Como muchos de nosotros, a menudo me siento como un padre mediocre, pero es nunca por mi ansiedad. Es lo contrario. Soy mejor madre por lo que he enfrentado y por lo que sigo trabajando. Soy una persona más empática que antes. Sé que compartir las cosas aterradoras en nuestras cabezas con alguien en quien confiamos puede salvar vidas, y me esfuerzo por ser el tipo de persona en la que mis hijos puedan confiar.

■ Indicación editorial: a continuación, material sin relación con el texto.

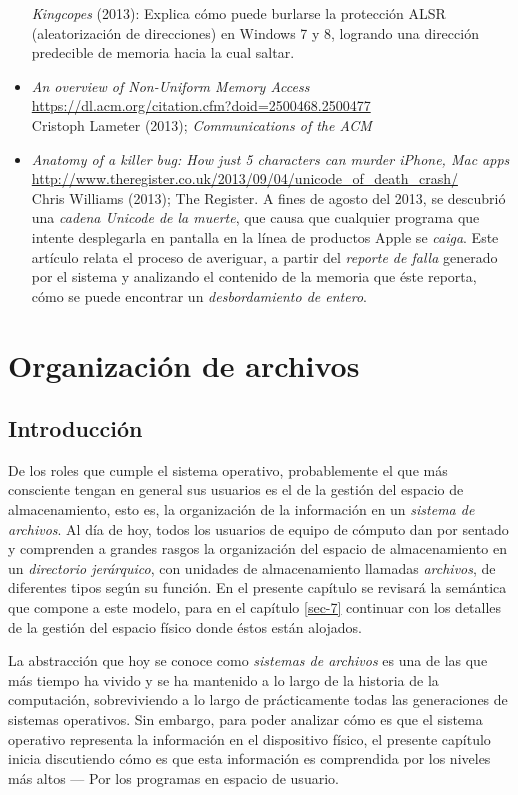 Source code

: \documentclass[11pt,fleqn]{book} %
\newcommand{\otrorec}[1]{ \\ {\small \url{#1}} \\ }
\begin{document}
\begin{itemize}
  \emph{Kingcopes} (2013):
  Explica cómo puede burlarse la protección ALSR (aleatorización de
  direcciones) en Windows 7 y 8, logrando una dirección predecible de
  memoria hacia la cual saltar.
\item \emph{An overview of Non-Uniform Memory Access}
  \otrorec{https://dl.acm.org/citation.cfm?doid=2500468.2500477}
  Cristoph Lameter (2013); \emph{Communications of the ACM}
\item \emph{Anatomy of a killer bug: How just 5 characters can murder iPhone,   Mac apps}
  \otrorec{http://www.theregister.co.uk/2013/09/04/unicode_of_death_crash/}
  Chris Williams (2013); The Register. A fines de agosto del 2013, se
  descubrió una \emph{cadena Unicode de la muerte}, que causa que cualquier
  programa que intente desplegarla en pantalla en la línea de
  productos Apple se \emph{caiga}. Este artículo relata el proceso de
  averiguar, a partir del \emph{reporte de falla} generado por el sistema y
  analizando el contenido de la memoria que éste reporta, cómo se
  puede encontrar un \emph{desbordamiento de entero}.
\end{itemize}
\chapter{Organización de archivos}
\label{sec-6}
\section{Introducción}
\label{sec-6-1}
\label{DIR}


De los roles que cumple el sistema operativo, probablemente el que más
consciente tengan en general sus usuarios es el de la gestión del
espacio de almacenamiento, esto es, la organización de la información
en un \emph{sistema de archivos}. Al día de
hoy, todos los usuarios de equipo de cómputo dan por sentado y
comprenden a grandes rasgos la organización del espacio de
almacenamiento en un \emph{directorio jerárquico}, con unidades de
almacenamiento llamadas \emph{archivos}, de diferentes tipos según su
función. En el presente capítulo se revisará la semántica que compone
a este modelo, para en el capítulo \ref{sec-7} continuar con los detalles de la
gestión del espacio físico donde éstos están alojados.

La abstracción que hoy se conoce como \emph{sistemas de archivos} es una de
las que más tiempo ha vivido y se ha mantenido a lo largo de la
historia de la computación, sobreviviendo a lo largo de prácticamente
todas las generaciones de sistemas operativos. Sin embargo, para poder
analizar cómo es que el sistema operativo representa la información en
el dispositivo físico, el presente capítulo inicia discutiendo cómo es
que esta información es comprendida por los niveles más altos — Por
los programas en espacio de usuario.
\end{document}

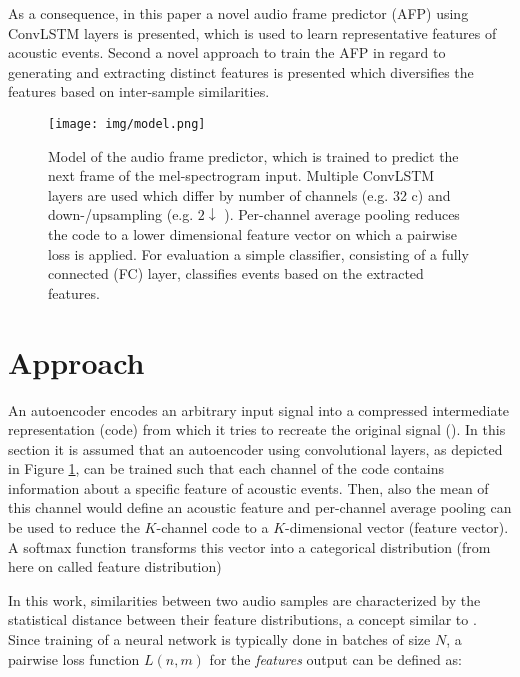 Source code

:\documentclass{article} %
\begin{document}
As a consequence, in this paper a novel audio frame predictor (AFP) using ConvLSTM layers is presented, which is used to learn representative features of acoustic events. Second a novel approach to train the AFP in regard to generating and extracting distinct features is presented which diversifies the features based on inter-sample similarities.

\begin{figure}[h]
	\begin{center}
		\texttt{[image: img/model.png]}
	\end{center}
	\caption{Model of the audio frame predictor, which is trained to predict the next frame of the mel-spectrogram input. Multiple ConvLSTM layers are used which differ by number of channels (e.g. 32 c) and down-/upsampling (e.g. $2\downarrow$ ). 
	Per-channel average pooling reduces the code to a lower dimensional feature vector on which a pairwise loss is applied. For evaluation a simple classifier, consisting of a fully connected (FC) layer, classifies events based on the extracted features.}
	\label{fig_model}
\end{figure}


\section{Approach}
An autoencoder encodes an arbitrary input signal into a compressed intermediate representation (code) from which it tries to recreate the original signal (\cite{hinton_reducing_2006}).
In this section it is assumed that an autoencoder using convolutional layers, as depicted in Figure \ref{fig_model}, can be trained such that each channel of the code contains information about a specific feature of acoustic events. Then, also the mean of this channel would define an acoustic feature and per-channel average pooling can be used to reduce the $K$-channel code to a $K$-dimensional vector (feature vector). A softmax function transforms this vector into a categorical distribution (from here on called feature distribution)

In this work, similarities between two audio samples are characterized by the statistical distance between their feature distributions, a concept similar to \cite{hsu_neural_2015}. Since training of a neural network is typically done in batches of size $N$, a pairwise loss function $L(n,m)$ for the \emph{features} output can be defined as:

\end{document}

Si uno de mis hijos descubre que su cerebro los maltrata, estaré mejor preparado para ayudar. Cuando estoy luchando, sé dónde encontrar apoyo. Y un día, cuando mis hijos tengan la edad suficiente, los sentaré y les contaré lo que pasé para que, con suerte, entiendan que no hay nada en sus cabezas que pueda hacer que los ame menos.
nombres naturales para niñas
No me veía natural en la maternidad hace tantos años y, sinceramente, sigo tropezando la mayor parte del tiempo. Creo que la mayoría de nosotros lo somos. El secreto, he aprendido, es que cuando inevitablemente tropezamos y caemos, hacemos acopio de valor y pedimos ayuda.
Carley fortuna es una periodista canadiense galardonada que ha trabajado como editora para Refinery29, The Globe and Mail, Chatelaine y Toronto Life. Es la autora del libro más vendido del New York Times y del número 1 de Globe and Mail, Every Summer After. Su segundo libro, Encuéntrame en el lago , sale el 2 de mayo de 2023. Vive en Toronto con su esposo y dos hijos.